### BRIEF
The records below are to be retyped in full. Keep every word.

Saved data entries:
#####
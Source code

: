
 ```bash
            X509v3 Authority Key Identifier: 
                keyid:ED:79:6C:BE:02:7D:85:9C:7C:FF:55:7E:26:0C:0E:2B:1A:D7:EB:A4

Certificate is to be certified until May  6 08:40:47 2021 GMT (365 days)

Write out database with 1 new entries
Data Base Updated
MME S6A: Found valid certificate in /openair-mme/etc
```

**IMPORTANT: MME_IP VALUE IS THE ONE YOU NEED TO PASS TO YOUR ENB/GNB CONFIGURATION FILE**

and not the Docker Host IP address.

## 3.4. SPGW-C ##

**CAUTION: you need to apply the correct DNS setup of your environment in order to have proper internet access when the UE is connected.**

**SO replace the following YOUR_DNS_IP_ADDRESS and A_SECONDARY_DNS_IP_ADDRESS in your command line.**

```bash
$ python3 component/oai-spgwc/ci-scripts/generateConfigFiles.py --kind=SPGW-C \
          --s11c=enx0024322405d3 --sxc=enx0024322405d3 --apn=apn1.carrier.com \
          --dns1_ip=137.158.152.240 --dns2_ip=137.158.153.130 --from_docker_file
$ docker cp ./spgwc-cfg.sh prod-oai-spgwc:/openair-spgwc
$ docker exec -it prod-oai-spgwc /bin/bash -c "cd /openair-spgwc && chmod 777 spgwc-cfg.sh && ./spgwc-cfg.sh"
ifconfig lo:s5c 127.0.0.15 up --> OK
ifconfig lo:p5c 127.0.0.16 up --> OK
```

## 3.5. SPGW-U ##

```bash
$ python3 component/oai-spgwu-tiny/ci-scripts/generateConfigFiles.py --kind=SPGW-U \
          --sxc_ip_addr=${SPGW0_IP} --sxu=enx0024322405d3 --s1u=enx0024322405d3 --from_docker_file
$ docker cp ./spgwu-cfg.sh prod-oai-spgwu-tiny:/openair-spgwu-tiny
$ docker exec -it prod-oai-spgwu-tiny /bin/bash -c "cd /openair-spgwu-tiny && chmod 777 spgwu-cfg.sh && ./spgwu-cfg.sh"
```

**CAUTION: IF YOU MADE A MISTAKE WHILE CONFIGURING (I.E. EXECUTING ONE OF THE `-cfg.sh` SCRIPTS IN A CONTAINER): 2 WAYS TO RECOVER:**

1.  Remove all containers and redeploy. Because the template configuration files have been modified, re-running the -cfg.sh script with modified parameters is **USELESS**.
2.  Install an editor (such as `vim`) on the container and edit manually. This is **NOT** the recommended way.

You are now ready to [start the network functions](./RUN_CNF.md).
#####
### RESPONSE TO THIS EXERCISE
Source code

:
 ```bash
            X509v3 Authority Key Identifier: 
                keyid:ED:79:6C:BE:02:7D:85:9C:7C:FF:55:7E:26:0C:0E:2B:1A:D7:EB:A4

Certificate is to be certified until May  6 08:40:47 2021 GMT (365 days)

Write out database with 1 new entries
Data Base Updated
MME S6A: Found valid certificate in /openair-mme/etc
```

**IMPORTANT: MME_IP VALUE IS THE ONE YOU NEED TO PASS TO YOUR ENB/GNB CONFIGURATION FILE**

and not the Docker Host IP address.

## 3.4. SPGW-C ##

**CAUTION: you need to apply the correct DNS setup of your environment in order to have proper internet access when the UE is connected.**

**SO replace the following YOUR_DNS_IP_ADDRESS and A_SECONDARY_DNS_IP_ADDRESS in your command line.**

```bash
$ python3 component/oai-spgwc/ci-scripts/generateConfigFiles.py --kind=SPGW-C \
          --s11c=enx0024322405d3 --sxc=enx0024322405d3 --apn=apn1.carrier.com \
          --dns1_ip=137.158.152.240 --dns2_ip=137.158.153.130 --from_docker_file
$ docker cp ./spgwc-cfg.sh prod-oai-spgwc:/openair-spgwc
$ docker exec -it prod-oai-spgwc /bin/bash -c "cd /openair-spgwc && chmod 777 spgwc-cfg.sh && ./spgwc-cfg.sh"
ifconfig lo:s5c 127.0.0.15 up --> OK
ifconfig lo:p5c 127.0.0.16 up --> OK
```

## 3.5. SPGW-U ##

```bash
$ python3 component/oai-spgwu-tiny/ci-scripts/generateConfigFiles.py --kind=SPGW-U \
          --sxc_ip_addr=${SPGW0_IP} --sxu=enx0024322405d3 --s1u=enx0024322405d3 --from_docker_file
$ docker cp ./spgwu-cfg.sh prod-oai-spgwu-tiny:/openair-spgwu-tiny
$ docker exec -it prod-oai-spgwu-tiny /bin/bash -c "cd /openair-spgwu-tiny && chmod 777 spgwu-cfg.sh && ./spgwu-cfg.sh"
```

**CAUTION: IF YOU MADE A MISTAKE WHILE CONFIGURING (I.E. EXECUTING ONE OF THE `-cfg.sh` SCRIPTS IN A CONTAINER): 2 WAYS TO RECOVER:**

1.  Remove all containers and redeploy. Because the template configuration files have been modified, re-running the -cfg.sh script with modified parameters is **USELESS**.
2.  Install an editor (such as `vim`) on the container and edit manually. This is **NOT** the recommended way.

You are now ready to [start the network functions](./RUN_CNF.md).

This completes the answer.